Dimensions as topics
Topic extraction tends to use models fit within a sample, and considers fewer dimensions. Its goal is often to interpret dimensions directly by inspecting the highest loading terms, which can result in something like a dictionary—sets of topics or categories containing associated terms. By loading in a full space (as opposed to just a selection of vectors, as we’ve been doing), we can look at the same thing in pretrained embeddings:
# load in the full "100k" space
lss <- lma_lspace("100k")
structure(dim(lss), names = c("terms", "dimensions"))
#> terms dimensions
#> 99188 300
# make a function to more easily retrieve terms
top_terms <- function(dims, space, nterms = 30) {
terms <- sort(rowMeans(space[, dims, drop = FALSE]), TRUE)[seq_len(nterms)]
splot(
terms ~ names(terms),
colorby = terms, leg = FALSE, sort = TRUE, dark = TRUE,
type = "bar", laby = FALSE, labx = FALSE, title = paste(
"dimension",
if (length(dims) != 1 && sum(dims) == sum(seq_along(dims))) {
paste0(dims[1], "-", dims[length(dims)])
} else {
paste(dims, collapse = ", ")
}
)
)
}
# now we can see the top-loading terms on single dimensions
for (d in 1:3) top_terms(d, lss)
# or top-loading terms on aggregated dimensions
top_terms(1:5, lss)
It can also be interesting to use a term to select dimensions to look at:
# this selects the 10 dimensions on which "whales" loads most
top_terms(order(-lss["whales", ])[1:10], lss)

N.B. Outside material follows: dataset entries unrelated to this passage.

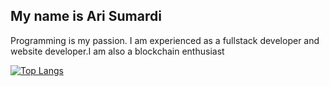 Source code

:## My name is Ari Sumardi
Programming is my passion. I am experienced as a fullstack developer and website developer.I am also a blockchain enthusiast



[![Top Langs](https://github-readme-stats.vercel.app/api/top-langs/?username=AriSmrd7)](https://github.com/AriSmrd7/github-readme-stats)

<!---
AriSmrd7/AriSmrd7 is a ✨ special ✨ repository because its `README.md` (this file) appears on your GitHub profile.
You can click the Preview link to take a look at your changes.
--->

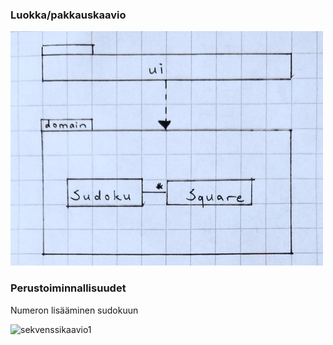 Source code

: ### Luokka/pakkauskaavio

![luokka/pakkauskaavio](https://github.com/sannahan/ot-harjoitustyo/blob/master/dokumentaatio/kuvat/luokka_pakkauskaavio.jpg)

### Perustoiminnallisuudet

Numeron lisääminen sudokuun

![sekvenssikaavio1]()
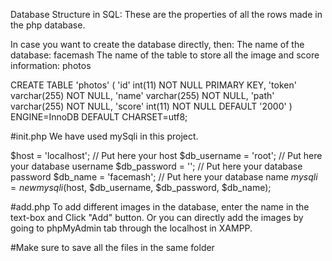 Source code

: Database Structure in SQL: These are the properties of all the rows made in the php database.

In case you want to create the database directly, then:
The name of the database: facemash
The name of the table to store all the image and score information: photos

CREATE TABLE 'photos' (
  'id' int(11) NOT NULL PRIMARY KEY,
  'token' varchar(255) NOT NULL,
  'name' varchar(255) NOT NULL,
  'path' varchar(255) NOT NULL,
  'score' int(11) NOT NULL DEFAULT '2000'
) ENGINE=InnoDB DEFAULT CHARSET=utf8;

#init.php
We have used mySqli in this project.

$host = 'localhost'; // Put here your host
$db_username = 'root'; // Put here your database username
$db_password = ''; // Put here your database password
$db_name = 'facemash'; // Put here your database name
$mysqli = new mysqli($host, $db_username, $db_password, $db_name);

#add.php
To add different images in the database, enter the name in the text-box and Click "Add" button.
Or you can directly add the images by going to phpMyAdmin tab through the localhost in XAMPP.

#Make sure to save all the files in the same folder



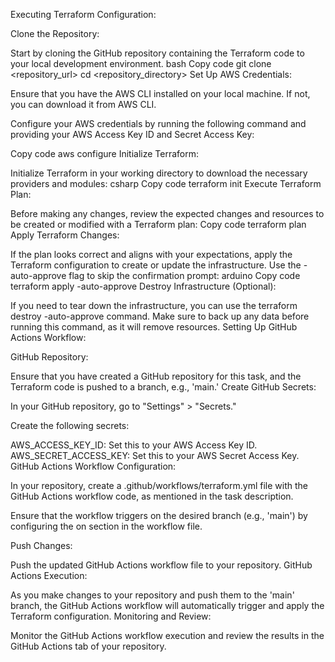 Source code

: Executing Terraform Configuration:

Clone the Repository:

Start by cloning the GitHub repository containing the Terraform code to your local development environment.
bash
Copy code
git clone <repository_url>
cd <repository_directory>
Set Up AWS Credentials:

Ensure that you have the AWS CLI installed on your local machine. If not, you can download it from AWS CLI.

Configure your AWS credentials by running the following command and providing your AWS Access Key ID and Secret Access Key:

Copy code
aws configure
Initialize Terraform:

Initialize Terraform in your working directory to download the necessary providers and modules:
csharp
Copy code
terraform init
Execute Terraform Plan:

Before making any changes, review the expected changes and resources to be created or modified with a Terraform plan:
Copy code
terraform plan
Apply Terraform Changes:

If the plan looks correct and aligns with your expectations, apply the Terraform configuration to create or update the infrastructure. Use the -auto-approve flag to skip the confirmation prompt:
arduino
Copy code
terraform apply -auto-approve
Destroy Infrastructure (Optional):

If you need to tear down the infrastructure, you can use the terraform destroy -auto-approve command. Make sure to back up any data before running this command, as it will remove resources.
Setting Up GitHub Actions Workflow:

GitHub Repository:

Ensure that you have created a GitHub repository for this task, and the Terraform code is pushed to a branch, e.g., 'main.'
Create GitHub Secrets:

In your GitHub repository, go to "Settings" > "Secrets."

Create the following secrets:

AWS_ACCESS_KEY_ID: Set this to your AWS Access Key ID.
AWS_SECRET_ACCESS_KEY: Set this to your AWS Secret Access Key.
GitHub Actions Workflow Configuration:

In your repository, create a .github/workflows/terraform.yml file with the GitHub Actions workflow code, as mentioned in the task description.

Ensure that the workflow triggers on the desired branch (e.g., 'main') by configuring the on section in the workflow file.

Push Changes:

Push the updated GitHub Actions workflow file to your repository.
GitHub Actions Execution:

As you make changes to your repository and push them to the 'main' branch, the GitHub Actions workflow will automatically trigger and apply the Terraform configuration.
Monitoring and Review:

Monitor the GitHub Actions workflow execution and review the results in the GitHub Actions tab of your repository. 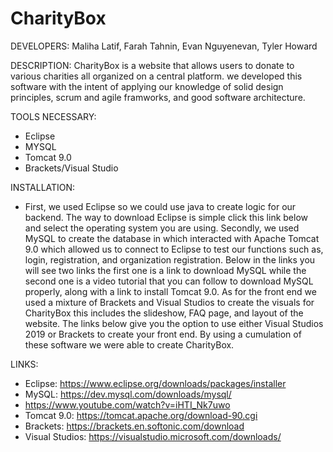 # CharityBox

DEVELOPERS:
Maliha Latif, Farah Tahnin, Evan Nguyenevan, Tyler Howard

DESCRIPTION:
CharityBox is a website that allows users to donate to various charities all organized on a central
platform. we developed this software with the intent of applying our knowledge of solid
design principles, scrum and agile framworks, and good software architecture.

TOOLS NECESSARY:
* Eclipse
* MYSQL
* Tomcat 9.0
* Brackets/Visual Studio 

INSTALLATION:
* First, we used Eclipse so we could use java to create logic for our backend. The way to download Eclipse is simple click this link below and select the operating system you are using. Secondly, we used MySQL to create the database in which interacted with Apache Tomcat 9.0 which allowed us to connect to Eclipse to test our functions such as, login, registration, and organization registration. Below in the links you will see two links the first one is a link to download MySQL while the second one is a video tutorial that you can follow to download MySQL properly, along with a link to install Tomcat 9.0. As for the front end we used a mixture of Brackets and Visual Studios to create the visuals for CharityBox this includes the slideshow, FAQ page, and layout of the website. The links below give you the option to use either Visual Studios 2019 or Brackets to create your front end. By using a cumulation of these software we were able to create CharityBox.

LINKS:
* Eclipse: https://www.eclipse.org/downloads/packages/installer
* MySQL: https://dev.mysql.com/downloads/mysql/
* https://www.youtube.com/watch?v=iHTI_Nk7uwo
* Tomcat 9.0: https://tomcat.apache.org/download-90.cgi
* Brackets: https://brackets.en.softonic.com/download
* Visual Studios: https://visualstudio.microsoft.com/downloads/
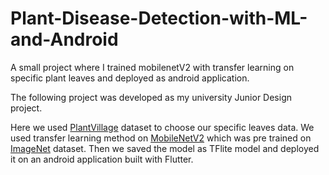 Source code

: # Plant-Disease-Detection-with-ML-and-Android
A small project where I trained mobilenetV2 with transfer learning on specific plant leaves and  deployed as android application.

The following project was developed as my university Junior Design project.

Here we used [PlantVillage](https://www.kaggle.com/abdallahalidev/plantvillage-dataset) dataset to choose our specific leaves data.
We used transfer learning method on [MobileNetV2](https://arxiv.org/abs/1801.04381) which was pre trained on [ImageNet](https://image-net.org/) dataset. 
Then we saved the model as TFlite model and deployed it on an android application built with Flutter. 
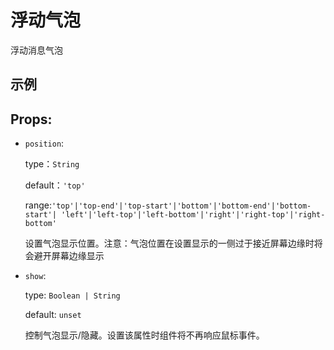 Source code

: <script setup>
import componentDemo from './DemoBubble.vue'
</script>

# 浮动气泡

浮动消息气泡

## 示例

<preview-demo-code comp-name="Bubble" demo-name="DemoBubble">
  <component-demo />
</preview-demo-code>

## Props:

- `position`:

  type：`String`

  default：`'top'`

  range:`'top'|'top-end'|'top-start'|'bottom'|'bottom-end'|'bottom-start'|
'left'|'left-top'|'left-bottom'|'right'|'right-top'|'right-bottom'`

  设置气泡显示位置。注意：气泡位置在设置显示的一侧过于接近屏幕边缘时将会避开屏幕边缘显示

- `show`:

  type: `Boolean | String`

  default: `unset`

  控制气泡显示/隐藏。设置该属性时组件将不再响应鼠标事件。
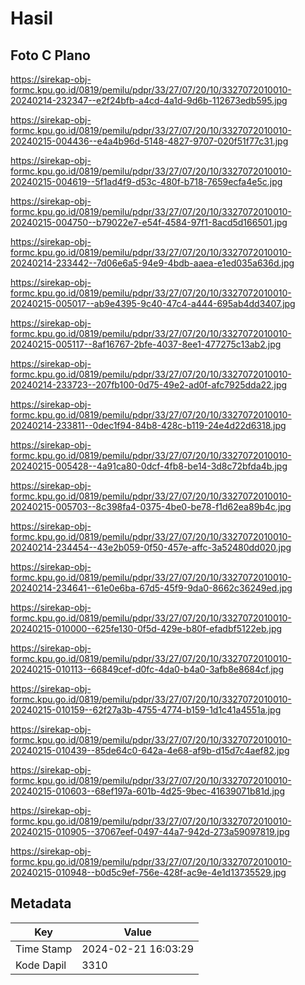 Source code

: # Hasil

## Foto C Plano

https://sirekap-obj-formc.kpu.go.id/0819/pemilu/pdpr/33/27/07/20/10/3327072010010-20240214-232347--e2f24bfb-a4cd-4a1d-9d6b-112673edb595.jpg

https://sirekap-obj-formc.kpu.go.id/0819/pemilu/pdpr/33/27/07/20/10/3327072010010-20240215-004436--e4a4b96d-5148-4827-9707-020f51f77c31.jpg

https://sirekap-obj-formc.kpu.go.id/0819/pemilu/pdpr/33/27/07/20/10/3327072010010-20240215-004619--5f1ad4f9-d53c-480f-b718-7659ecfa4e5c.jpg

https://sirekap-obj-formc.kpu.go.id/0819/pemilu/pdpr/33/27/07/20/10/3327072010010-20240215-004750--b79022e7-e54f-4584-97f1-8acd5d166501.jpg

https://sirekap-obj-formc.kpu.go.id/0819/pemilu/pdpr/33/27/07/20/10/3327072010010-20240214-233442--7d06e6a5-94e9-4bdb-aaea-e1ed035a636d.jpg

https://sirekap-obj-formc.kpu.go.id/0819/pemilu/pdpr/33/27/07/20/10/3327072010010-20240215-005017--ab9e4395-9c40-47c4-a444-695ab4dd3407.jpg

https://sirekap-obj-formc.kpu.go.id/0819/pemilu/pdpr/33/27/07/20/10/3327072010010-20240215-005117--8af16767-2bfe-4037-8ee1-477275c13ab2.jpg

https://sirekap-obj-formc.kpu.go.id/0819/pemilu/pdpr/33/27/07/20/10/3327072010010-20240214-233723--207fb100-0d75-49e2-ad0f-afc7925dda22.jpg

https://sirekap-obj-formc.kpu.go.id/0819/pemilu/pdpr/33/27/07/20/10/3327072010010-20240214-233811--0dec1f94-84b8-428c-b119-24e4d22d6318.jpg

https://sirekap-obj-formc.kpu.go.id/0819/pemilu/pdpr/33/27/07/20/10/3327072010010-20240215-005428--4a91ca80-0dcf-4fb8-be14-3d8c72bfda4b.jpg

https://sirekap-obj-formc.kpu.go.id/0819/pemilu/pdpr/33/27/07/20/10/3327072010010-20240215-005703--8c398fa4-0375-4be0-be78-f1d62ea89b4c.jpg

https://sirekap-obj-formc.kpu.go.id/0819/pemilu/pdpr/33/27/07/20/10/3327072010010-20240214-234454--43e2b059-0f50-457e-affc-3a52480dd020.jpg

https://sirekap-obj-formc.kpu.go.id/0819/pemilu/pdpr/33/27/07/20/10/3327072010010-20240214-234641--61e0e6ba-67d5-45f9-9da0-8662c36249ed.jpg

https://sirekap-obj-formc.kpu.go.id/0819/pemilu/pdpr/33/27/07/20/10/3327072010010-20240215-010000--625fe130-0f5d-429e-b80f-efadbf5122eb.jpg

https://sirekap-obj-formc.kpu.go.id/0819/pemilu/pdpr/33/27/07/20/10/3327072010010-20240215-010113--66849cef-d0fc-4da0-b4a0-3afb8e8684cf.jpg

https://sirekap-obj-formc.kpu.go.id/0819/pemilu/pdpr/33/27/07/20/10/3327072010010-20240215-010159--62f27a3b-4755-4774-b159-1d1c41a4551a.jpg

https://sirekap-obj-formc.kpu.go.id/0819/pemilu/pdpr/33/27/07/20/10/3327072010010-20240215-010439--85de64c0-642a-4e68-af9b-d15d7c4aef82.jpg

https://sirekap-obj-formc.kpu.go.id/0819/pemilu/pdpr/33/27/07/20/10/3327072010010-20240215-010603--68ef197a-601b-4d25-9bec-41639071b81d.jpg

https://sirekap-obj-formc.kpu.go.id/0819/pemilu/pdpr/33/27/07/20/10/3327072010010-20240215-010905--37067eef-0497-44a7-942d-273a59097819.jpg

https://sirekap-obj-formc.kpu.go.id/0819/pemilu/pdpr/33/27/07/20/10/3327072010010-20240215-010948--b0d5c9ef-756e-428f-ac9e-4e1d13735529.jpg


## Metadata

| Key        | Value               |
| ---------- | ------------------- |
| Time Stamp | 2024-02-21 16:03:29 |
| Kode Dapil | 3310                |



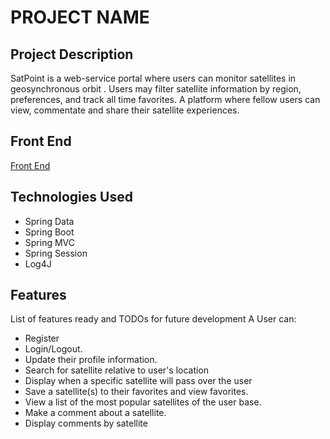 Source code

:# PROJECT NAME

## Project Description

SatPoint is a web-service portal where users can monitor satellites in geosynchronous orbit .
Users may filter  satellite information by region, preferences, and track all time favorites.
A platform where fellow users can view, commentate and share their satellite experiences.


## Front End
[Front End](https://github.com/220103JavaFS/project-2-synergy-tokamak-frontend)

## Technologies Used

* Spring Data
* Spring Boot
* Spring MVC
* Spring Session
* Log4J

## Features

List of features ready and TODOs for future development
A User can:

* Register
* Login/Logout.
* Update their profile information.
* Search for satellite relative to user's location
* Display when a specific satellite will pass over the user
* Save a satellite(s) to their favorites and view favorites.
* View a list of  the most popular satellites of the user base.
* Make a comment about a satellite.
* Display comments by satellite
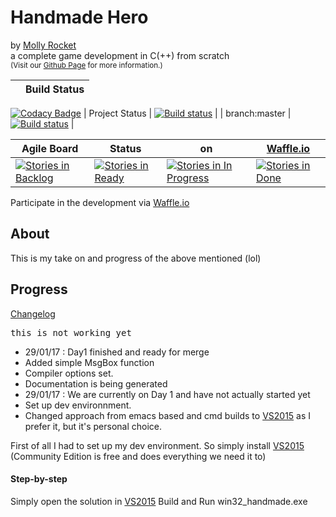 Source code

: # Handmade Hero
by [Molly Rocket][]  
a complete game development in C(++) from scratch  
<small>(Visit our [Github Page][] for more information.)</small>

|                |                                                                               Build Status                                                                               |
|----------------|:------------------------------------------------------------------------------------------------------------------------------------------------------------------------:|
[![Codacy Badge](https://api.codacy.com/project/badge/Grade/df831b31c02e458aab74c6f77fce60ae)](https://www.codacy.com/app/smeierzubiesen/hmh?utm_source=github.com&utm_medium=referral&utm_content=smeierzubiesen/hmh&utm_campaign=badger)
| Project Status |               [![Build status](https://ci.appveyor.com/api/projects/status/ut2kjvfxq7ceny9x?svg=true)](https://ci.appveyor.com/project/smeierzubiesen/hmh)               |
| branch:master  | [![Build status](https://ci.appveyor.com/api/projects/status/ut2kjvfxq7ceny9x/branch/master?svg=true)](https://ci.appveyor.com/project/smeierzubiesen/hmh/branch/master) |

| Agile Board | Status | on | [Waffle.io][] |
|-------------------------------------------------------------------------------------------------------------------------------------------|------------------------------------------------------------------------------------------------------------------------------------|----------------------------------------------------------------------------------------------------------------------------------------------------------|----------------------------------------------------------------------------------------------------------------------------------|
| [![Stories in Backlog](https://badge.waffle.io/smeierzubiesen/hmh.svg?label=Backlog&title=Backlog)](https://waffle.io/smeierzubiesen/hmh) | [![Stories in Ready](https://badge.waffle.io/smeierzubiesen/hmh.svg?label=Ready&title=Ready)](http://waffle.io/smeierzubiesen/hmh) | [![Stories in In Progress](https://badge.waffle.io/smeierzubiesen/hmh.svg?label=In%20Progess&title=In%20Progress)](https://waffle.io/smeierzubiesen/hmh) | [![Stories in Done](https://badge.waffle.io/smeierzubiesen/hmh.svg?label=done&title=Done)](https://waffle.io/smeierzubiesen/hmh) |

Participate in the development via [Waffle.io][]

## About
This is my take on and progress of the above mentioned (lol)

## Progress

[Changelog](/hmh/changelog.md)
<pre>this is not working yet</pre>
 - 29/01/17 : Day1 finished and ready for merge
  - Added simple MsgBox function
  - Compiler options set.
  - Documentation is being generated
 - 29/01/17 : We are currently on Day 1 and have not actually started yet
  - Set up dev environnment.
  - Changed approach from emacs based and cmd builds to [VS2015][] as I prefer it, but it's personal choice.

First of all I had to set up my dev environment.
So simply install [VS2015][] (Community Edition is free and does everything we need it to)

#### Step-by-step

Simply open the solution in [VS2015][] Build and Run win32_handmade.exe

  [Github Page]: https://smeierzubiesen.github.io/hmh/  "Handmade Hero Github Page"
  [Waffle.io]: https://waffle.io/smeierzubiesen/hmh     "Waffle.io Handmade Hero"
  [VS2015]: https://www.visualstudio.com/downloads/     "Visual Studio 2015 Downloads"
  [Molly Rocket]: https://mollyrocket.com               "Molly Rocket"
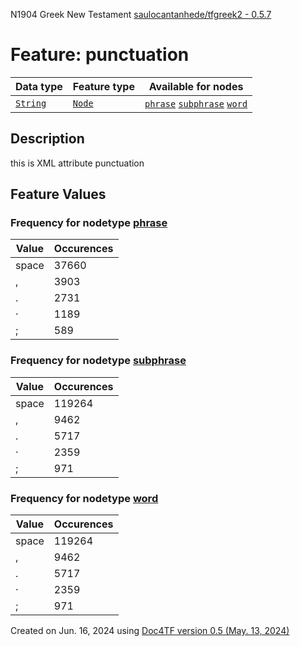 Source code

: N1904 Greek New Testament <a href="https://github.com/saulocantanhede/tfgreek2">saulocantanhede/tfgreek2 - 0.5.7</a>
# Feature: punctuation
Data type|Feature type|Available for nodes
---|---|---
[`String`](featuresbydatatype.md#string)|[`Node`](featuresbytype.md#node)| [`phrase`](featuresbynodetype.md#phrase)  [`subphrase`](featuresbynodetype.md#subphrase)  [`word`](featuresbynodetype.md#word) 
## Description
this is XML attribute punctuation
## Feature Values
### Frequency for nodetype [phrase](featuresbynodetype.md#phrase)
Value|Occurences
---|---
space|37660
,|3903
.|2731
·|1189
;|589
### Frequency for nodetype [subphrase](featuresbynodetype.md#subphrase)
Value|Occurences
---|---
space|119264
,|9462
.|5717
·|2359
;|971
### Frequency for nodetype [word](featuresbynodetype.md#word)
Value|Occurences
---|---
space|119264
,|9462
.|5717
·|2359
;|971
 

Created on Jun. 16, 2024 using [Doc4TF version 0.5 (May. 13, 2024)](https://github.com/tonyjurg/Doc4TF/blob/main/CreateFeatureDoc.ipynb)  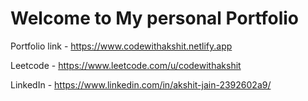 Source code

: # Welcome to My personal Portfolio

Portfolio link - https://www.codewithakshit.netlify.app

Leetcode - https://www.leetcode.com/u/codewithakshit

LinkedIn - https://www.linkedin.com/in/akshit-jain-2392602a9/


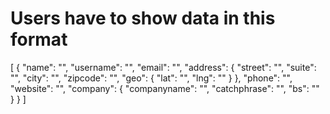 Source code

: # Users have to show data in this format

[
    {
        "name": "",
        "username": "",
        "email": "",
        "address": {
            "street": "",
            "suite": "",
            "city": "",
            "zipcode": "",
            "geo": {
                "lat": "",
                "lng": ""
            }
        },
        "phone": "",
        "website": "",
        "company": {
            "companyname": "",
            "catchphrase": "",
            "bs": ""
        }
    }
]
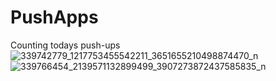 # PushApps
Counting todays push-ups 
![339742779_1217753455542211_3651655210498874470_n](https://user-images.githubusercontent.com/66651087/233851348-88c15e0b-07b0-4c96-96df-b1a98a33b0c6.jpg)
![339766454_2139571132899499_3907273872437585835_n](https://user-images.githubusercontent.com/66651087/233851351-c8c47348-929c-4f6c-b4e7-68977b4e0456.jpg)
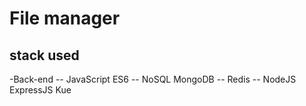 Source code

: # File manager
## stack used
-Back-end
-- JavaScript ES6
-- NoSQL MongoDB
-- Redis
-- NodeJS ExpressJS Kue
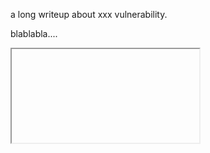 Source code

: a long writeup about xxx vulnerability.

blablabla....


<iframe src=""&lt;svg/onload=alert(document.domain);&gt;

Dictionaries as embeddings
It can also be kind of interesting to think of dictionaries as forms of embeddings, either as binary or with weighted regions and sharp drop-offs:
# take a small, weighted, sexed family dictionary
family <- list(
female = c(mother = 1, wife = .9, sister = .8, grandma = .7, aunt = .6),
male = c(father = 1, husband = .9, brother = .8, grandpa = .7, uncle = .6)
)
family_terms <- unlist(lapply(family, names), use.names = FALSE)
# then make a latent space out of it
(family_space <- cbind(
family = structure(unlist(family), names = family_terms),
female = family_terms %in% names(family$female),
male = family_terms %in% names(family$male)
))
#> family female male
#> mother 1.0 1 0
#> wife 0.9 1 0
#> sister 0.8 1 0
#> grandma 0.7 1 0
#> aunt 0.6 1 0
#> father 1.0 0 1
#> husband 0.9 0 1
#> brother 0.8 0 1
#> grandpa 0.7 0 1
#> uncle 0.6 0 1
In this simple space, you can solve analogies like you can in pretrained spaces (as in Mikolov et al., 2013):
# function to abstract the process
guess_analog <- function(x, y, asx, space, metric = "canberra") {
sort(lma_simets(
space, space[y, ] - space[x, ] + space[asx, ], metric
), TRUE)
}
## i.e., sister is to brother as aunt is to _____.
guess_analog("sister", "brother", "aunt", family_space)[1:3]
#> uncle grandpa brother
#> 1.000000 0.974359 0.952381
# compare with a pretrained space in the same restricted term set
guess_analog(
"sister", "brother", "aunt",
lma_lspace(family_terms, "google")
)[1:3]
#> uncle aunt father
#> 0.5902633 0.5521642 0.5453535